What to produce |
Pictures do not belong in the copy. Return all of the entries exactly.

Plain-text document sources:
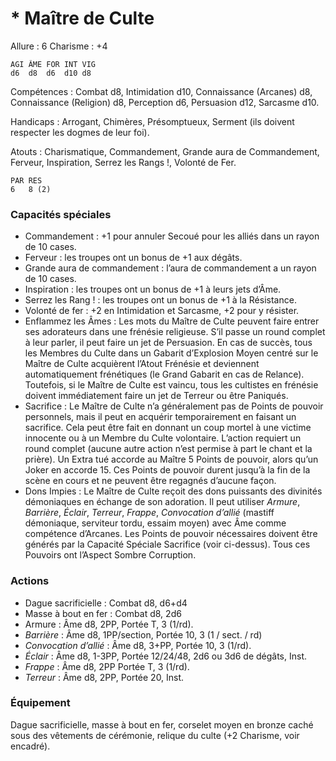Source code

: # * Maître de Culte

Allure : 6
Charisme : +4

	AGI	ÂME	FOR	INT	VIG
	d6	d8	d6	d10	d8

Compétences : Combat d8, Intimidation d10, Connaissance (Arcanes) d8, Connaissance (Religion) d8, Perception d6, Persuasion d12, Sarcasme d10.

Handicaps : Arrogant, Chimères, Présomptueux, Serment (ils doivent respecter les dogmes de leur foi).

Atouts : Charismatique, Commandement, Grande aura de Commandement, Ferveur, Inspiration, Serrez les Rangs !, Volonté de Fer.

	PAR	RES
	6	8 (2)

### Capacités spéciales
- Commandement : +1 pour annuler Secoué pour les alliés dans un rayon de 10 cases.
- Ferveur : les troupes ont un bonus de +1 aux dégâts.
- Grande aura de commandement  : l’aura de commandement a un rayon de 10 cases.
- Inspiration : les troupes ont un bonus de +1 à leurs jets d’Âme.
- Serrez les Rang ! : les troupes ont un bonus de +1 à la Résistance.
- Volonté de fer : +2 en Intimidation et Sarcasme, +2 pour y résister.
- Enflammez les Âmes : Les mots du Maître de Culte peuvent faire entrer ses adorateurs dans une frénésie religieuse. S’il passe un round complet à leur parler, il peut faire un jet de Persuasion. En cas de succès, tous les Membres du Culte dans un Gabarit d’Explosion Moyen centré sur le Maître de Culte acquièrent l’Atout Frénésie et deviennent automatiquement frénétiques (le Grand Gabarit en cas de Relance). Toutefois, si le Maître de Culte est vaincu, tous les cultistes en frénésie doivent immédiatement faire un jet de Terreur ou être Paniqués.
- Sacrifice : Le Maître de Culte n’a généralement pas de Points de pouvoir personnels, mais il peut en acquérir temporairement en faisant un sacrifice. Cela peut être fait en donnant un coup mortel à une victime innocente ou à un Membre du Culte volontaire. L’action requiert un round complet (aucune autre action n’est permise à part le chant et la prière). Un Extra tué accorde au Maître 5 Points de pouvoir, alors qu’un Joker en accorde 15. Ces Points de pouvoir durent jusqu’à la fin de la scène en cours et ne peuvent être regagnés d’aucune façon.
- Dons Impies : Le Maître de Culte reçoit des dons puissants des divinités démoniaques en échange de son adoration. Il peut utiliser _Armure_, _Barrière_, _Éclair_, _Terreur_, _Frappe_, _Convocation d’allié_ (mastiff démoniaque, serviteur tordu, essaim moyen) avec Âme comme compétence d’Arcanes. Les Points de pouvoir nécessaires doivent être générés par la Capacité Spéciale Sacrifice (voir ci-dessus). Tous ces Pouvoirs ont l’Aspect Sombre Corruption.

### Actions
- Dague sacrificielle : Combat d8, d6+d4
- Masse à bout en fer : Combat d8, 2d6
- Armure : Âme d8, 2PP, Portée T, 3 (1/rd).
- _Barrière_ : Âme d8, 1PP/section, Portée 10, 3 (1 / sect. / rd)
- _Convocation d’allié_ : Âme d8, 3+PP, Portée 10, 3 (1/rd).
- _Éclair_ : Âme d8, 1-3PP, Portée 12/24/48, 2d6 ou 3d6 de dégâts, Inst.
- _Frappe_ : Âme d8, 2PP Portée T, 3 (1/rd).
- _Terreur_ : Âme d8, 2PP, Portée 20, Inst.

### Équipement
Dague sacrificielle, masse à bout en fer, corselet moyen en bronze caché sous des vêtements de cérémonie, relique du culte (+2 Charisme, voir encadré).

Exercise solution |
Source code

: # * Maître de Culte

Allure : 6
Charisme : +4

	AGI	ÂME	FOR	INT	VIG
	d6	d8	d6	d10	d8

Compétences : Combat d8, Intimidation d10, Connaissance (Arcanes) d8, Connaissance (Religion) d8, Perception d6, Persuasion d12, Sarcasme d10.

Handicaps : Arrogant, Chimères, Présomptueux, Serment (ils doivent respecter les dogmes de leur foi).

Atouts : Charismatique, Commandement, Grande aura de Commandement, Ferveur, Inspiration, Serrez les Rangs !, Volonté de Fer.

	PAR	RES
	6	8 (2)

### Capacités spéciales
- Commandement : +1 pour annuler Secoué pour les alliés dans un rayon de 10 cases.
- Ferveur : les troupes ont un bonus de +1 aux dégâts.
- Grande aura de commandement  : l’aura de commandement a un rayon de 10 cases.
- Inspiration : les troupes ont un bonus de +1 à leurs jets d’Âme.
- Serrez les Rang ! : les troupes ont un bonus de +1 à la Résistance.
- Volonté de fer : +2 en Intimidation et Sarcasme, +2 pour y résister.
- Enflammez les Âmes : Les mots du Maître de Culte peuvent faire entrer ses adorateurs dans une frénésie religieuse. S’il passe un round complet à leur parler, il peut faire un jet de Persuasion. En cas de succès, tous les Membres du Culte dans un Gabarit d’Explosion Moyen centré sur le Maître de Culte acquièrent l’Atout Frénésie et deviennent automatiquement frénétiques (le Grand Gabarit en cas de Relance). Toutefois, si le Maître de Culte est vaincu, tous les cultistes en frénésie doivent immédiatement faire un jet de Terreur ou être Paniqués.
- Sacrifice : Le Maître de Culte n’a généralement pas de Points de pouvoir personnels, mais il peut en acquérir temporairement en faisant un sacrifice. Cela peut être fait en donnant un coup mortel à une victime innocente ou à un Membre du Culte volontaire. L’action requiert un round complet (aucune autre action n’est permise à part le chant et la prière). Un Extra tué accorde au Maître 5 Points de pouvoir, alors qu’un Joker en accorde 15. Ces Points de pouvoir durent jusqu’à la fin de la scène en cours et ne peuvent être regagnés d’aucune façon.
- Dons Impies : Le Maître de Culte reçoit des dons puissants des divinités démoniaques en échange de son adoration. Il peut utiliser _Armure_, _Barrière_, _Éclair_, _Terreur_, _Frappe_, _Convocation d’allié_ (mastiff démoniaque, serviteur tordu, essaim moyen) avec Âme comme compétence d’Arcanes. Les Points de pouvoir nécessaires doivent être générés par la Capacité Spéciale Sacrifice (voir ci-dessus). Tous ces Pouvoirs ont l’Aspect Sombre Corruption.

### Actions
- Dague sacrificielle : Combat d8, d6+d4
- Masse à bout en fer : Combat d8, 2d6
- Armure : Âme d8, 2PP, Portée T, 3 (1/rd).
- _Barrière_ : Âme d8, 1PP/section, Portée 10, 3 (1 / sect. / rd)
- _Convocation d’allié_ : Âme d8, 3+PP, Portée 10, 3 (1/rd).
- _Éclair_ : Âme d8, 1-3PP, Portée 12/24/48, 2d6 ou 3d6 de dégâts, Inst.
- _Frappe_ : Âme d8, 2PP Portée T, 3 (1/rd).
- _Terreur_ : Âme d8, 2PP, Portée 20, Inst.

### Équipement
Dague sacrificielle, masse à bout en fer, corselet moyen en bronze caché sous des vêtements de cérémonie, relique du culte (+2 Charisme, voir encadré).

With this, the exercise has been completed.